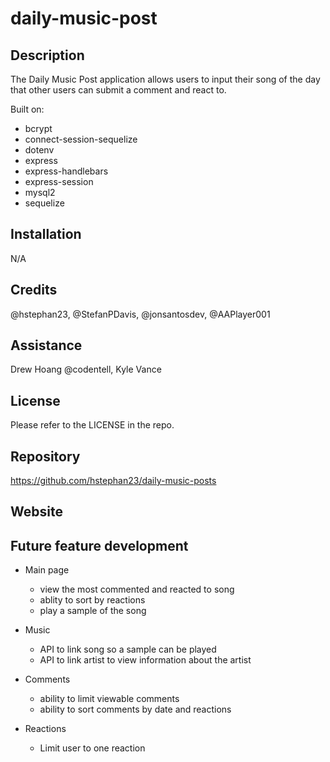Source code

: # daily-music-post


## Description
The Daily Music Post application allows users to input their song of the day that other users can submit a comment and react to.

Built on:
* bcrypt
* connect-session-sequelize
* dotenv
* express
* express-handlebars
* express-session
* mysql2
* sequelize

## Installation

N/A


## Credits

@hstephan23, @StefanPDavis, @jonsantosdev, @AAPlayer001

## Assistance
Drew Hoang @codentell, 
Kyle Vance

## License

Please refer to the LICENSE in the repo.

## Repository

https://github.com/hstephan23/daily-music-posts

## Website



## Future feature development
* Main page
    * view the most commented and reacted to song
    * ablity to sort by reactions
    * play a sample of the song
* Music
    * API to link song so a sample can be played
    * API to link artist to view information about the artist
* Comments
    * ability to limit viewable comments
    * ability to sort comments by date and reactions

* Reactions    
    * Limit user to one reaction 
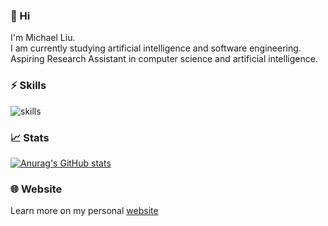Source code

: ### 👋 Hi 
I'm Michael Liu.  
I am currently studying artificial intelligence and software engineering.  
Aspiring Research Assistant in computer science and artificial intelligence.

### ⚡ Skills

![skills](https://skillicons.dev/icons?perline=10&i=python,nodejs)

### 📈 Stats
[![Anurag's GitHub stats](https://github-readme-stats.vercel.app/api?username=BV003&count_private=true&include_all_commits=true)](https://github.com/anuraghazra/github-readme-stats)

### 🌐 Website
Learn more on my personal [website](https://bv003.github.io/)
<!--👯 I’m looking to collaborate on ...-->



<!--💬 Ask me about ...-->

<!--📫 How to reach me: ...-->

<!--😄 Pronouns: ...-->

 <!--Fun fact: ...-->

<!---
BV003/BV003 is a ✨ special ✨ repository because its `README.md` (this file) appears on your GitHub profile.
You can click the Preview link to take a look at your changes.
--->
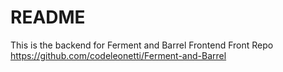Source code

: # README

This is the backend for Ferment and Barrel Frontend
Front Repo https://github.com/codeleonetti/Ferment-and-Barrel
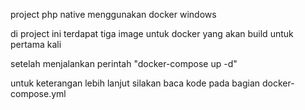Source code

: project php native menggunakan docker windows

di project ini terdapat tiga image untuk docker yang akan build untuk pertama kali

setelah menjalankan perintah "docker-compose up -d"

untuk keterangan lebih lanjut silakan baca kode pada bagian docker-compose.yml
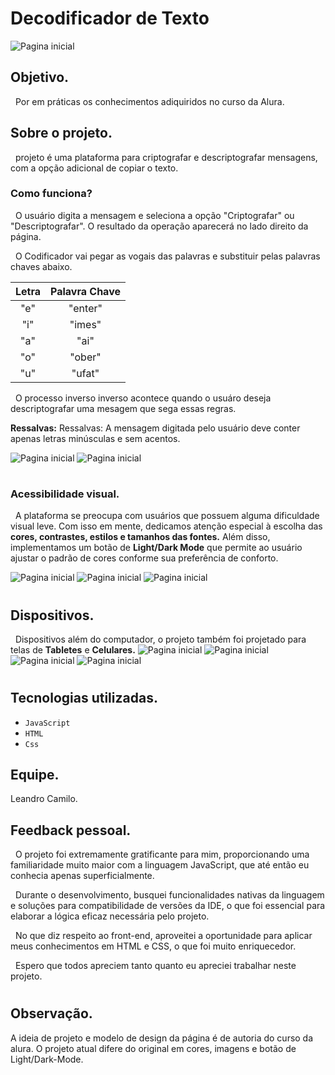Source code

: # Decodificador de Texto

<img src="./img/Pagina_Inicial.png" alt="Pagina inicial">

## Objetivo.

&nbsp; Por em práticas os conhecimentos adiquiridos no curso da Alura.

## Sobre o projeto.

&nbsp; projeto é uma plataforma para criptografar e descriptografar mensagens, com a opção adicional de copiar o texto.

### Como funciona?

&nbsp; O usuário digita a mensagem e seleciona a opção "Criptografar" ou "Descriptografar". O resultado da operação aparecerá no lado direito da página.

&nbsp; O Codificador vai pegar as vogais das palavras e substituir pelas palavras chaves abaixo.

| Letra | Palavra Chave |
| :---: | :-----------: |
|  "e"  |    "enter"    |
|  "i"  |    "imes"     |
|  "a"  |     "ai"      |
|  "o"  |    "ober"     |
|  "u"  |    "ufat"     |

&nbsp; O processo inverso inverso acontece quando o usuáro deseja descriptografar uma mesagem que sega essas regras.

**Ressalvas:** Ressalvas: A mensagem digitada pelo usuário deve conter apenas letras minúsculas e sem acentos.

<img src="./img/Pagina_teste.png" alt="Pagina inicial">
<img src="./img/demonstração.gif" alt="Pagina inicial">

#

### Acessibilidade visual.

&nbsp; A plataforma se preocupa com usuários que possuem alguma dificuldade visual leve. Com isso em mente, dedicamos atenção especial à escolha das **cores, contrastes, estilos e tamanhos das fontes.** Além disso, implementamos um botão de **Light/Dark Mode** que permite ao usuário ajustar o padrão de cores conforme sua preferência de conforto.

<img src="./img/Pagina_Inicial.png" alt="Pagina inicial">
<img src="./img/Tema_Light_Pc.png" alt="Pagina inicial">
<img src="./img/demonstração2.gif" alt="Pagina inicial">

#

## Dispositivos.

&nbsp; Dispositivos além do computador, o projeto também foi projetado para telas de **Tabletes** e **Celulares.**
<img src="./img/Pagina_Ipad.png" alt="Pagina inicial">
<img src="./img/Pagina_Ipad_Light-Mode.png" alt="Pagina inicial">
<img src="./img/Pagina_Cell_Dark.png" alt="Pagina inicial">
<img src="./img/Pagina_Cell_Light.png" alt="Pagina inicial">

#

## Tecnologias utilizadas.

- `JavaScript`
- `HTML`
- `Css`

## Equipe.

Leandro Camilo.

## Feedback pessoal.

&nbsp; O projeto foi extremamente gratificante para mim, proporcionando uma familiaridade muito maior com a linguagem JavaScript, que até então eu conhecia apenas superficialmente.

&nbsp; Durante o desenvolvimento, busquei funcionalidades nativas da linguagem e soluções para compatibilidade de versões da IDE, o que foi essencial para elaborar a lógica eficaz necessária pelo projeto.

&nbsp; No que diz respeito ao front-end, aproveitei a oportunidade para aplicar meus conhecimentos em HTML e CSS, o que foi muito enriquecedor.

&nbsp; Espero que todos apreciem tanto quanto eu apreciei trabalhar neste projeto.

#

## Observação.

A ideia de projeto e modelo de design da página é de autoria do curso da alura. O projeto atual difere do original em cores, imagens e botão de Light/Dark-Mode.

__Exercise directions__. Retype the records exactly, but skip the pictures.

__Written solution__.
Source code

: # daily-music-post


## Description
The Daily Music Post application allows users to input their song of the day that other users can submit a comment and react to.

Built on:
* bcrypt
* connect-session-sequelize
* dotenv
* express
* express-handlebars
* express-session
* mysql2
* sequelize

## Installation

N/A


## Credits

@hstephan23, @StefanPDavis, @jonsantosdev, @AAPlayer001

## Assistance
Drew Hoang @codentell, 
Kyle Vance

## License

Please refer to the LICENSE in the repo.

## Repository

https://github.com/hstephan23/daily-music-posts

## Website



## Future feature development
* Main page
    * view the most commented and reacted to song
    * ablity to sort by reactions
    * play a sample of the song
* Music
    * API to link song so a sample can be played
    * API to link artist to view information about the artist
* Comments
    * ability to limit viewable comments
    * ability to sort comments by date and reactions

* Reactions    
    * Limit user to one reaction 
Source code

: ### 👋 Hi 
I'm Michael Liu.  
I am currently studying artificial intelligence and software engineering.  
Aspiring Research Assistant in computer science and artificial intelligence.

### ⚡ Skills

![skills](https://skillicons.dev/icons?perline=10&i=python,nodejs)

### 📈 Stats
[![Anurag's GitHub stats](https://github-readme-stats.vercel.app/api?username=BV003&count_private=true&include_all_commits=true)](https://github.com/anuraghazra/github-readme-stats)

### 🌐 Website
Learn more on my personal [website](https://bv003.github.io/)
<!--👯 I’m looking to collaborate on ...-->



<!--💬 Ask me about ...-->

<!--📫 How to reach me: ...-->

<!--😄 Pronouns: ...-->

 <!--Fun fact: ...-->

<!---
BV003/BV003 is a ✨ special ✨ repository because its `README.md` (this file) appears on your GitHub profile.
You can click the Preview link to take a look at your changes.
--->
Source code

: # README

This is the backend for Ferment and Barrel Frontend
Front Repo https://github.com/codeleonetti/Ferment-and-Barrel
Source code

: project php native menggunakan docker windows

di project ini terdapat tiga image untuk docker yang akan build untuk pertama kali

setelah menjalankan perintah "docker-compose up -d"

untuk keterangan lebih lanjut silakan baca kode pada bagian docker-compose.yml
Source code

: # Decodificador de Texto

<img src="./img/Pagina_Inicial.png" alt="Pagina inicial">

## Objetivo.

&nbsp; Por em práticas os conhecimentos adiquiridos no curso da Alura.

## Sobre o projeto.

&nbsp; projeto é uma plataforma para criptografar e descriptografar mensagens, com a opção adicional de copiar o texto.

### Como funciona?

&nbsp; O usuário digita a mensagem e seleciona a opção "Criptografar" ou "Descriptografar". O resultado da operação aparecerá no lado direito da página.

&nbsp; O Codificador vai pegar as vogais das palavras e substituir pelas palavras chaves abaixo.

| Letra | Palavra Chave |
| :---: | :-----------: |
|  "e"  |    "enter"    |
|  "i"  |    "imes"     |
|  "a"  |     "ai"      |
|  "o"  |    "ober"     |
|  "u"  |    "ufat"     |

&nbsp; O processo inverso inverso acontece quando o usuáro deseja descriptografar uma mesagem que sega essas regras.

**Ressalvas:** Ressalvas: A mensagem digitada pelo usuário deve conter apenas letras minúsculas e sem acentos.

<img src="./img/Pagina_teste.png" alt="Pagina inicial">
<img src="./img/demonstração.gif" alt="Pagina inicial">

#

### Acessibilidade visual.

&nbsp; A plataforma se preocupa com usuários que possuem alguma dificuldade visual leve. Com isso em mente, dedicamos atenção especial à escolha das **cores, contrastes, estilos e tamanhos das fontes.** Além disso, implementamos um botão de **Light/Dark Mode** que permite ao usuário ajustar o padrão de cores conforme sua preferência de conforto.

<img src="./img/Pagina_Inicial.png" alt="Pagina inicial">
<img src="./img/Tema_Light_Pc.png" alt="Pagina inicial">
<img src="./img/demonstração2.gif" alt="Pagina inicial">

#

## Dispositivos.

&nbsp; Dispositivos além do computador, o projeto também foi projetado para telas de **Tabletes** e **Celulares.**
<img src="./img/Pagina_Ipad.png" alt="Pagina inicial">
<img src="./img/Pagina_Ipad_Light-Mode.png" alt="Pagina inicial">
<img src="./img/Pagina_Cell_Dark.png" alt="Pagina inicial">
<img src="./img/Pagina_Cell_Light.png" alt="Pagina inicial">

#

## Tecnologias utilizadas.

- `JavaScript`
- `HTML`
- `Css`

## Equipe.

Leandro Camilo.

## Feedback pessoal.

&nbsp; O projeto foi extremamente gratificante para mim, proporcionando uma familiaridade muito maior com a linguagem JavaScript, que até então eu conhecia apenas superficialmente.

&nbsp; Durante o desenvolvimento, busquei funcionalidades nativas da linguagem e soluções para compatibilidade de versões da IDE, o que foi essencial para elaborar a lógica eficaz necessária pelo projeto.

&nbsp; No que diz respeito ao front-end, aproveitei a oportunidade para aplicar meus conhecimentos em HTML e CSS, o que foi muito enriquecedor.

&nbsp; Espero que todos apreciem tanto quanto eu apreciei trabalhar neste projeto.

#

## Observação.

A ideia de projeto e modelo de design da página é de autoria do curso da alura. O projeto atual difere do original em cores, imagens e botão de Light/Dark-Mode.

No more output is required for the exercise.